Bu tür uyuşmazlıkların sağlıklı, adil ve doğru bir çözüme ulaştırılabilmesi, davalıya yapılan temlikin gerçek yönünün diğer bir söyleyişle miras bırakanın asıl irade ve amacının duraksamaya yer bırakmayacak biçimde ortaya çıkarılmasına bağlıdır. Bir iç sorun olan ve gizlenen gerçek irade ve amacın tespiti ve aydınlığa kavuşturulması genellikle zor olduğundan bu yöndeki delillerin eksiksiz toplanılması yanında birlikte ve doğru şekilde değerlendirilmesi de büyük önem taşımaktadır. Bunun için de ülke ve yörenin gelenek ve görenekleri, toplumsal eğilimleri, olayların olağan akışı, mirasbırakanın sözleşmeyi yapmakta haklı ve makul bir nedeninin bulunup bulunmadığı, davalı yanın alım gücünün olup olmadığı, satış bedeli ile sözleşme tarihindeki gerçek değer arasındaki fark, taraflar ile miras bırakan arasındaki beşeri ilişki gibi olgulardan yararlanılmasında zorunluluk vardır.
3. Değerlendirme
1. Dosya içeriği ve toplanan delillerden; 1893 doğumlu mirasbırakan ...'in 15.02.1976 tarihinde öldüğü, geriye mirasçı olarak davacı kızı ..., davalıların mirasbırakanı oğlu ... ile dava dışı çocukları; ..., ..., ... ve ... kaldığı, davalıların mirasbırakanı ...'un 25.08.2008 tarihinde ölümü ile geriye mirasçı olarak davalıların kaldığı, dava konusu 301 parsel (imar ile 568 ada 4 parsel) sayılı taşınmazın mirasbırakan İsmail tarafından 05.03.1974 tarihinde dava dışı 299 parsel sayılı taşınmaz ile birlikte 4.900.000 ETL bedelle davalıların mirasbırakanı ... ... satış suretiyle devredildiği anlaşılmaktadır.

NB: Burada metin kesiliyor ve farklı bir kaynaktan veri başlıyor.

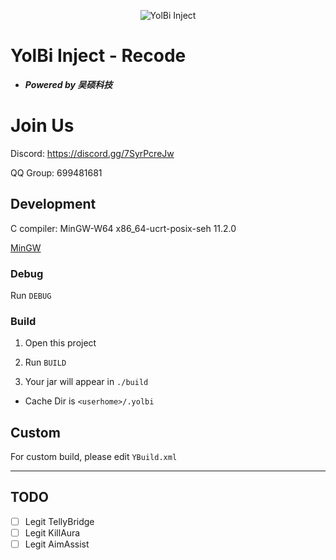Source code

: <!--suppress HtmlDeprecatedAttribute -->
<p align="center">
  <img src="https://avatars.githubusercontent.com/u/159465859?s=64&v=4" alt="YolBi Inject" img>
</p>

# YolBi Inject - Recode

- ***Powered by 吴硕科技***

# Join Us

Discord: https://discord.gg/7SyrPcreJw

QQ Group: 699481681

## Development

C compiler: MinGW-W64 x86_64-ucrt-posix-seh 11.2.0

[MinGW](https://winlibs.com/#download-release)

### Debug

Run `DEBUG`

### Build

1. Open this project

2. Run `BUILD`

3. Your jar will appear in `./build`

- Cache Dir is `<userhome>/.yolbi`

## Custom

For custom build, please edit `YBuild.xml`

<hr>

## TODO

- [ ] Legit TellyBridge
- [ ] Legit KillAura
- [ ] Legit AimAssist
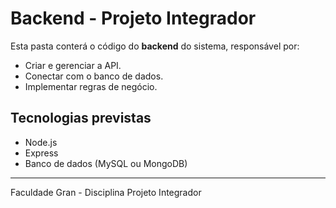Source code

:# Backend - Projeto Integrador

Esta pasta conterá o código do **backend** do sistema, responsável por:
- Criar e gerenciar a API.
- Conectar com o banco de dados.
- Implementar regras de negócio.

## Tecnologias previstas
- Node.js
- Express
- Banco de dados (MySQL ou MongoDB)

---
Faculdade Gran - Disciplina Projeto Integrador
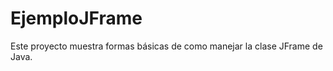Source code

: EjemploJFrame
=============

Este proyecto muestra formas básicas de como manejar la clase JFrame de Java.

2. Bölge Adliye Mahkemelerinin nihai kararlarının bozulması 6100 sayılı Kanun'un 371 inci maddesinde yer alan sebeplerden birinin varlığı hâlinde mümkündür.

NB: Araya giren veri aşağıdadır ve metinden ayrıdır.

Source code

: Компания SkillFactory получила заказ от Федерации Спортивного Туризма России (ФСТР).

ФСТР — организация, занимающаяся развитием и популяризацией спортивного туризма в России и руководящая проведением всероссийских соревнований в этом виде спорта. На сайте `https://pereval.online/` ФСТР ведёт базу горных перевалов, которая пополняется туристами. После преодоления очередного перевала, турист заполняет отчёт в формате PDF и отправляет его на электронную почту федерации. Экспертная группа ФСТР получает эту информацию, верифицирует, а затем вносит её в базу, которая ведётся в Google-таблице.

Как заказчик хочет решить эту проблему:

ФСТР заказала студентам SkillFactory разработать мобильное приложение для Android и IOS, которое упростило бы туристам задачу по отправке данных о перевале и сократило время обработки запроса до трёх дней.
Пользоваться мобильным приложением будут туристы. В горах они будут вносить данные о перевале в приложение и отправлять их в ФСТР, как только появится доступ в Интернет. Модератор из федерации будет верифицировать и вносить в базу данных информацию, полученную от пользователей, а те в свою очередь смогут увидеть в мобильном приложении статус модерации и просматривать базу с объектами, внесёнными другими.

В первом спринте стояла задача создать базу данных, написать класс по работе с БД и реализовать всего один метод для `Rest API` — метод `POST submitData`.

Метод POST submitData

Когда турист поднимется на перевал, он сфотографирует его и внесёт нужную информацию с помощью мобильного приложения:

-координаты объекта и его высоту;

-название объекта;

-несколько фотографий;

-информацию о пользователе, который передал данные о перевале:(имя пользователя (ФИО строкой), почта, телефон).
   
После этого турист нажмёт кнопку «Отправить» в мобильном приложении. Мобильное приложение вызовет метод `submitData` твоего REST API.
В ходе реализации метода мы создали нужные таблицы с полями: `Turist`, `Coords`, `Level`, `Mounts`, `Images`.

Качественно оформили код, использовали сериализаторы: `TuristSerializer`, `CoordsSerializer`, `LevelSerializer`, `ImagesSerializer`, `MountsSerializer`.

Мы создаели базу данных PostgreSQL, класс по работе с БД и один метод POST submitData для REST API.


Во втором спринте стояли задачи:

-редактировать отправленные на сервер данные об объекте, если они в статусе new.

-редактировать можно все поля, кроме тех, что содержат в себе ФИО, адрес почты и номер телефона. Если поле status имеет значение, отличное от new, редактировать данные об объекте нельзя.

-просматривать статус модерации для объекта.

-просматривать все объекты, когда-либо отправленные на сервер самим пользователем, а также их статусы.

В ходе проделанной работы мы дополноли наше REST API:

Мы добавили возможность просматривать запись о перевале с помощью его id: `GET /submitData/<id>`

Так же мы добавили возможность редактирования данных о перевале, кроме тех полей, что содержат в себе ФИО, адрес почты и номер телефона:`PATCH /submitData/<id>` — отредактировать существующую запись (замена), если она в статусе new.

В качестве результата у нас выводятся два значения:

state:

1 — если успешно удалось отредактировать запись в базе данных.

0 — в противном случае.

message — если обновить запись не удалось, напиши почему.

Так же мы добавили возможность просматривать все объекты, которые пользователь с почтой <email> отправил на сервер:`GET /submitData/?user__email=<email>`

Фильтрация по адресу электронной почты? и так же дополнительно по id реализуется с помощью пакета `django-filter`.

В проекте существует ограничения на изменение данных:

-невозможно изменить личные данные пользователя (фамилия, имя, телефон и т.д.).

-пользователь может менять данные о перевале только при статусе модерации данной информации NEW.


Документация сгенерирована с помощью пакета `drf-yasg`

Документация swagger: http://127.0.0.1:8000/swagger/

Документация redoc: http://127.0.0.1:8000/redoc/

3.Temyizen incelenen ... Bölge Adliye Mahkemesi 1.Hukuk Dairesinin 01.04.2022 tarihli ve 2022/340 E., 2022/483 K. sayılı kararı, tarafların karşılıklı iddia ve savunmalarına, dayandıkları belgelere, uyuşmazlığa uygulanması gereken hukuk kuralları ile hukuki ilişkinin nitelendirilmesine, dava şartlarına, yargılama ve ispat kuralları ile kararda belirtilen gerekçelere ve özellikle Bölge Adliye Mahkemesince davalının savunmasında yer vermediği halde tanık beyanlarındaki "gayrimenkulün traktör alımında kullanılmak üzere verilip iade etmek amacıyla devredildiği" beyanlarının manevi unsurun gerçekleşmediğini gösterdiği hususunun yine muris muvazaası hukuksal nedenine dayalı davalarda herhangi bir zamanaşımı öngörülmediği ve bu tür davalarda hak her zaman ileri sürülebileceği için davacının iyi niyetli olmadığının gerekçeye yazılması doğru değil ise de, davacı tarafın muvazaa iddiasını 6100 sayılı HMK’nın 190. ve 4721 sayılı TMK’nın 6. maddeleri uyarınca ispat edemediği gözetildiğinde davanın reddine karar verilmesinde usul ve yasaya aykırılık bulunmadığına göre, davacı vekili tarafından temyiz dilekçesinde ileri sürülen nedenler kararın bozulmasını gerektirecek nitelikte görülmemiştir.
VI. KARAR
Açıklanan sebeplerle;
Temyiz olunan Bölge Adliye Mahkemesi kararının 6100 sayılı Kanun'un 370 inci maddesinin birinci fıkrası uyarınca ONANMASINA,
Aşağıda yazılı 99,20 TL bakiye onama harcının temyiz eden davacıdan alınmasına,
Dosyanın İlk Derece Mahkemesine, kararın bir örneğinin Bölge Adliye Mahkemesine gönderilmesine,
12.01.2023 tarihinde kesin olmak üzere oy birliğiyle karar verildi.